Esther Imotan is the owner and operator of Pallet, a relatively new and upscale restaurant on 400 West near the park. She agreed that the homeless population provides challenges.
"We've had people shooting up drugs and leave feces on our property and sleep on our porch," she said. "It's disheartening from our clients' perspective to have three homeless people hitting them up for money on the way into the restaurant."
But Imotan is not willing to move to another location. "I don't think pulling out of the area is the solution," she said.
She would like to see the city make a more concerted effort toward solving the problems associated with the homeless who hang out in Pioneer Park.
"I've talked to the police on a number of occasions and one officer said, at least we can keep [the homeless] isolated. If they are in Pioneer Park, they aren't spreading out."

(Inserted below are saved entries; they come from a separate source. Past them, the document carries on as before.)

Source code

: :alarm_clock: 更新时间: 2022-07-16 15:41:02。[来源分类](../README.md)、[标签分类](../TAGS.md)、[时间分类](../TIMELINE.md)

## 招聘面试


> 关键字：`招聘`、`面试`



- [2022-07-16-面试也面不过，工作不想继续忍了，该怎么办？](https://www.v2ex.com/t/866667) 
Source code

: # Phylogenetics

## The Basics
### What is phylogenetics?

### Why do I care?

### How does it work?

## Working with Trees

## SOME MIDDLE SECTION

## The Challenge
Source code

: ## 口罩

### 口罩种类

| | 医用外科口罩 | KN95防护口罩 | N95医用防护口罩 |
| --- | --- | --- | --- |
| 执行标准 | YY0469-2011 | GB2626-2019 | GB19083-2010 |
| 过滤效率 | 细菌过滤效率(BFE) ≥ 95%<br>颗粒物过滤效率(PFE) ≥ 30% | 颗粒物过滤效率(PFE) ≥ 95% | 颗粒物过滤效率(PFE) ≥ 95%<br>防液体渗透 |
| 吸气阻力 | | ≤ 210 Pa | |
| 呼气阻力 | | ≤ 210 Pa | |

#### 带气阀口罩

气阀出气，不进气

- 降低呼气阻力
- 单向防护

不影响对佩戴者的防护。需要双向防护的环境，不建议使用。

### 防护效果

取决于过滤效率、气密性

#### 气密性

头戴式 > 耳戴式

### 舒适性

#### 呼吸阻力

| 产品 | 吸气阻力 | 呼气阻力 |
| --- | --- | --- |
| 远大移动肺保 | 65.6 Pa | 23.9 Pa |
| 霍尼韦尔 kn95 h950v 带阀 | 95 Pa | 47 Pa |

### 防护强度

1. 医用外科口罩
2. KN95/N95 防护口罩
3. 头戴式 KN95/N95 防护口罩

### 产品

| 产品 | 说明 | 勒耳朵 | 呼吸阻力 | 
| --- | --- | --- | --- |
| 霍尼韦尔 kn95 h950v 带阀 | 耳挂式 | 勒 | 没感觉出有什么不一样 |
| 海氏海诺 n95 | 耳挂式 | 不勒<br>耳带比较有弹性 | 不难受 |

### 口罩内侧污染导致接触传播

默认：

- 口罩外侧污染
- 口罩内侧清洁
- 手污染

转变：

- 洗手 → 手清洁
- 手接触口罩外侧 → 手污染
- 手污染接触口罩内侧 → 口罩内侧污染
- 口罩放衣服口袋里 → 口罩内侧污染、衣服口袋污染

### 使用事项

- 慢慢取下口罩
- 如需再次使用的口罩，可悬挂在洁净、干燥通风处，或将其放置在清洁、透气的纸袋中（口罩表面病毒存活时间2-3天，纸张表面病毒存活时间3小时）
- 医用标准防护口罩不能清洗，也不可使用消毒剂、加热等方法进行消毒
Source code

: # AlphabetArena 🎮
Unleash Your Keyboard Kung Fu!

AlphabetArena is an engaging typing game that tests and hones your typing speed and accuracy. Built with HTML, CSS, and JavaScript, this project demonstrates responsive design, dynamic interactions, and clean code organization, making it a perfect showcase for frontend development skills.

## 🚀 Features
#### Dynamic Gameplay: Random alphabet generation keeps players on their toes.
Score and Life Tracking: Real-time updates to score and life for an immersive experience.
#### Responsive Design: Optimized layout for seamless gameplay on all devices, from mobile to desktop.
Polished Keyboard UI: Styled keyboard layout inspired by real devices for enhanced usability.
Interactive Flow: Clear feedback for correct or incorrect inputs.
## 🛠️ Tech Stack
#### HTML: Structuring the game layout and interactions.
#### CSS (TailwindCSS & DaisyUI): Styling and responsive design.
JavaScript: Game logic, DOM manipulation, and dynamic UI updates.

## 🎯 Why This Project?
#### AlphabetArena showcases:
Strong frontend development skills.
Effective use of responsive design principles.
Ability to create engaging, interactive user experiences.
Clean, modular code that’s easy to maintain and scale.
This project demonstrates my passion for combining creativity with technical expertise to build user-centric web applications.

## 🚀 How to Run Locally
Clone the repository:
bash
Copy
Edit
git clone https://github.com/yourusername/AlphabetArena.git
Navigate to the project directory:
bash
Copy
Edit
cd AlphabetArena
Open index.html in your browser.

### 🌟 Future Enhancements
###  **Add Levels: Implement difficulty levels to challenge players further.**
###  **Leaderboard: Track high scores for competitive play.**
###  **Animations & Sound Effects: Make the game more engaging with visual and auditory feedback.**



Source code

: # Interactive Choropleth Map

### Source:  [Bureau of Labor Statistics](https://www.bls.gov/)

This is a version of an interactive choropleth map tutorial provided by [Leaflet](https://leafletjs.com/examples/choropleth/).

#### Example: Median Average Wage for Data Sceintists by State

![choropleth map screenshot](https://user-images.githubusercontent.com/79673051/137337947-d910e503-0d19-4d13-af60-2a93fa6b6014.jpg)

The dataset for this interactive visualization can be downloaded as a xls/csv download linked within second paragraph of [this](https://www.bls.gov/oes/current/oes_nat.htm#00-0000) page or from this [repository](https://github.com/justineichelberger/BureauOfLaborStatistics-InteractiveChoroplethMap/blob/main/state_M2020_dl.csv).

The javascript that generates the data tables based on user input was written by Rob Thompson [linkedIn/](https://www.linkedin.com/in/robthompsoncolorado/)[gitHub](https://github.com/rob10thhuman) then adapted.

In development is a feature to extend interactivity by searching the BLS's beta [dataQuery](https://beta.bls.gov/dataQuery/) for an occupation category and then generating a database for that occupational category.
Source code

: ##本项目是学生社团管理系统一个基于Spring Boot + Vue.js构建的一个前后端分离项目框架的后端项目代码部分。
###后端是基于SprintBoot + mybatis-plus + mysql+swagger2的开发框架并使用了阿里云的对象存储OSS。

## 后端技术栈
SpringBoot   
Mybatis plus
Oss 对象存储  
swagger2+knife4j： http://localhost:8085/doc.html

Tony Caputo, who has operated a deli on 300 South across from Pioneer Park since 1997, said issues surrounding the homeless population have been increasing for the past year.
He can tell horror stories about what sometimes occurs in the restroom of his deli.
"This is the worst it's been since Deedee Corradini was in office," he said of the Salt Lake City mayor who served from 1992 to 2000. "It's a disgrace. I want to call the mayor [Ralph Becker] and tell him to ride his bike down here and see how his city looks."
Despite the challenges, Caputo's business is very successful and he will, no doubt, stay there. But he, too, said he'd like the city to put more resources toward homeless issues.
City Hall is acutely aware of the situation at Pioneer Park, said Karen Hale, Becker's director of communications. The administration is organizing public and private resources to reach out to the homeless, particularly those camping in Pioneer Park, she said.
Christian Harrison lives just down the street from Caputo's and noted that about 18 months ago the area seemed to be significantly improved and full-time residents were using the park for recreation. But not anymore.
"Something happened this year," he said. "There appear to be a number of groups of people who have moved into the park."
The campers bring violence and drugs and leave litter, Harrison said.
"We've come a long way, and I'm not giving up hope," he said. "But this summer, we feel under siege."
Cooler weather will ease the problem as homeless campers seek warmth, said Jason Mathis, executive director of the Downtown Alliance business group. But, he added, "there is no silver bullet" that will solve the homeless problem although the time may be right for new initiatives.
"The level of concern is high enough," Mathis said, "that the community is ready to address this in an aggressive way."